Leadership here is skilled at one thing above all else: protecting itself. When difficult situations arise, the response is rarely accountability. It's reorganization and RIF's. Missed goals and failed strategies are absorbed by the employees who had no hand in making them.
Critical thinking is welcomed here right up until it inconveniences someone with a title. The people positioned to ask hard questions tend to find themselves quietly moved out.
Toxic employees get protected. Hard-working people who genuinely care about the company get discarded. Those who leave tend to either build competing businesses or take their talents to more relevant competitors. After 25 years in business, remarkably few alumni speak fondly of this place. That says everything.
The ego here is extraordinary and entirely disconnected from the results. Leadership is convinced it has all the answers, resistant to outside perspective, logic, or common sense, and quick to blame employees for the consequences of its own poor strategy. The confidence would be admirable if it were earned.

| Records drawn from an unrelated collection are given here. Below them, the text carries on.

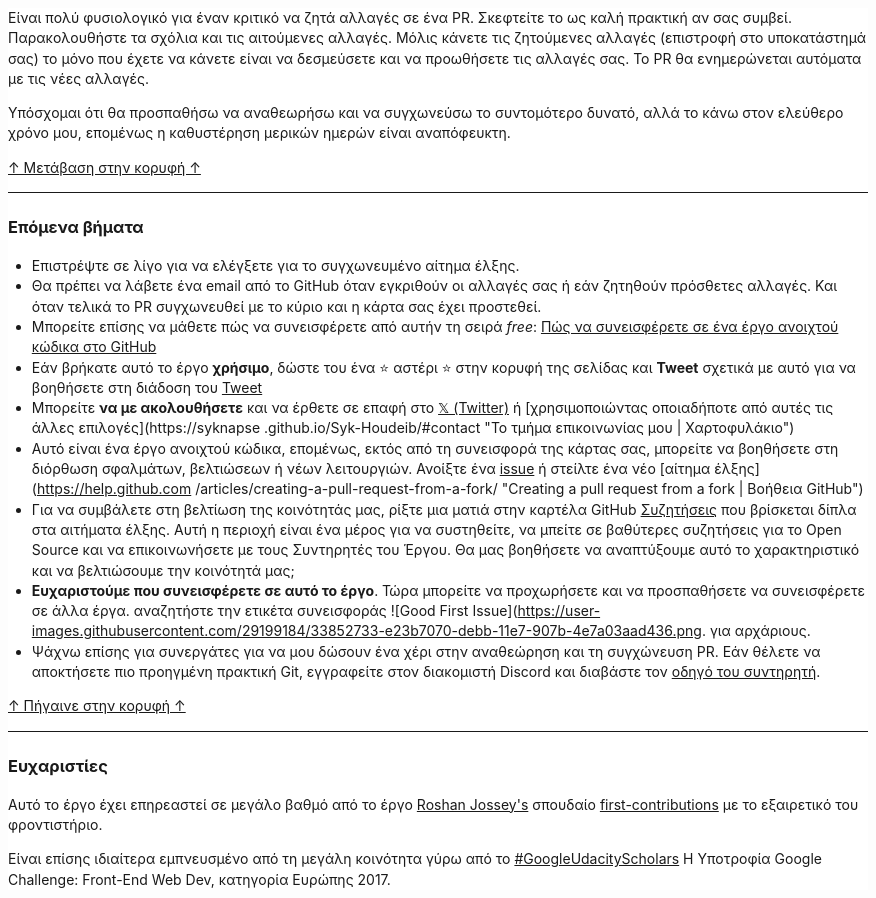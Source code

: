 Είναι πολύ φυσιολογικό για έναν κριτικό να ζητά αλλαγές σε ένα PR. Σκεφτείτε το ως καλή πρακτική αν σας συμβεί. Παρακολουθήστε τα σχόλια και τις αιτούμενες αλλαγές. Μόλις κάνετε τις ζητούμενες αλλαγές (επιστροφή στο υποκατάστημά σας) το μόνο που έχετε να κάνετε είναι να δεσμεύσετε και να προωθήσετε τις αλλαγές σας. Το PR θα ενημερώνεται αυτόματα με τις νέες αλλαγές.

Υπόσχομαι ότι θα προσπαθήσω να αναθεωρήσω και να συγχωνεύσω το συντομότερο δυνατό, αλλά το κάνω στον ελεύθερο χρόνο μου, επομένως η καθυστέρηση μερικών ημερών είναι αναπόφευκτη.

[↑ Μετάβαση στην κορυφή ↑](#ευρετήριο-γρήγορης-πρόσβασης)

---

### Επόμενα βήματα

- Επιστρέψτε σε λίγο για να ελέγξετε για το συγχωνευμένο αίτημα έλξης.
- Θα πρέπει να λάβετε ένα email από το GitHub όταν εγκριθούν οι αλλαγές σας ή εάν ζητηθούν πρόσθετες αλλαγές. Και όταν τελικά το PR συγχωνευθεί με το κύριο και η κάρτα σας έχει προστεθεί.
- Μπορείτε επίσης να μάθετε πώς να συνεισφέρετε από αυτήν τη σειρά _free_: [Πώς να συνεισφέρετε σε ένα έργο ανοιχτού κώδικα στο GitHub](https://kcd.im/pull-request)
- Εάν βρήκατε αυτό το έργο **χρήσιμο**, δώστε του ένα ⭐️ αστέρι ⭐️ στην κορυφή της σελίδας και **Tweet** σχετικά με αυτό για να βοηθήσετε στη διάδοση του [Tweet][twit]
- Μπορείτε **να με ακολουθήσετε** και να έρθετε σε επαφή στο [𝕏 (Twitter)](https://twitter.com/Syknapse "@Syknapse") ή [χρησιμοποιώντας οποιαδήποτε από αυτές τις άλλες επιλογές](https://syknapse .github.io/Syk-Houdeib/#contact "Το τμήμα επικοινωνίας μου | Χαρτοφυλάκιο")
- Αυτό είναι ένα έργο ανοιχτού κώδικα, επομένως, εκτός από τη συνεισφορά της κάρτας σας, μπορείτε να βοηθήσετε στη διόρθωση σφαλμάτων, βελτιώσεων ή νέων λειτουργιών. Ανοίξτε ένα [issue](https://help.github.com/articles/creating-an-issue/ "Mastering Issues | GitHub Guides") ή στείλτε ένα νέο [αίτημα έλξης](https://help.github.com /articles/creating-a-pull-request-from-a-fork/ "Creating a pull request from a fork | Βοήθεια GitHub")
- Για να συμβάλετε στη βελτίωση της κοινότητάς μας, ρίξτε μια ματιά στην καρτέλα GitHub [Συζητήσεις](https://github.com/Syknapse/Contribute-To-This-Project/discussions) που βρίσκεται δίπλα στα αιτήματα έλξης. Αυτή η περιοχή είναι ένα μέρος για να συστηθείτε, να μπείτε σε βαθύτερες συζητήσεις για το Open Source και να επικοινωνήσετε με τους Συντηρητές του Έργου. Θα μας βοηθήσετε να αναπτύξουμε αυτό το χαρακτηριστικό και να βελτιώσουμε την κοινότητά μας;
- **Ευχαριστούμε που συνεισφέρετε σε αυτό το έργο**. Τώρα μπορείτε να προχωρήσετε και να προσπαθήσετε να συνεισφέρετε σε άλλα έργα. αναζητήστε την ετικέτα συνεισφοράς ![Good First Issue](https://user-images.githubusercontent.com/29199184/33852733-e23b7070-debb-11e7-907b-4e7a03aad436.png. για αρχάριους.
- Ψάχνω επίσης για συνεργάτες για να μου δώσουν ένα χέρι στην αναθεώρηση και τη συγχώνευση PR. Εάν θέλετε να αποκτήσετε πιο προηγμένη πρακτική Git, εγγραφείτε στον διακομιστή Discord και διαβάστε τον [οδηγό του συντηρητή](/maintainer_guide.md).

[↑ Πήγαινε στην κορυφή ↑](#ευρετήριο-γρήγορης-πρόσβασης)

---

### Ευχαριστίες

Αυτό το έργο έχει επηρεαστεί σε μεγάλο βαθμό από το έργο [Roshan Jossey&#39;s](https://github.com/Roshanjossey) σπουδαίο [first-contributions](https://github.com/Roshanjossey/first-contributions) με το εξαιρετικό του φροντιστήριο.

Είναι επίσης ιδιαίτερα εμπνευσμένο από τη μεγάλη κοινότητα γύρω από το [#GoogleUdacityScholars](https://twitter.com/hashtag/GoogleUdacityScholars?src=hash) Η Υποτροφία Google Challenge: Front-End Web Dev, κατηγορία Ευρώπης 2017.


[twit]: https://twitter.com/intent/tweet?text=Contribute%20To%20This%20Project.%20An%20easy%20project%20for%20first-time%20contributors,%20with%20a%20full%20tutorial.%20By%20@Syknapse&url=https://github.com/Syknapse/Contribute-To-This-Project&hashtags=100DaysofCode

For a company that talks constantly about moving forward, it spends a remarkable amount of energy repeating the same mistakes.
There is a deeply held belief here that the company is special. From the outside looking back, it is less than ordinary in every way that matters except the dysfunction, which is exceptional.
If you're someone who keeps your head down and fits the social dynamic, you may thrive here. If you ask questions, document your contributions carefully.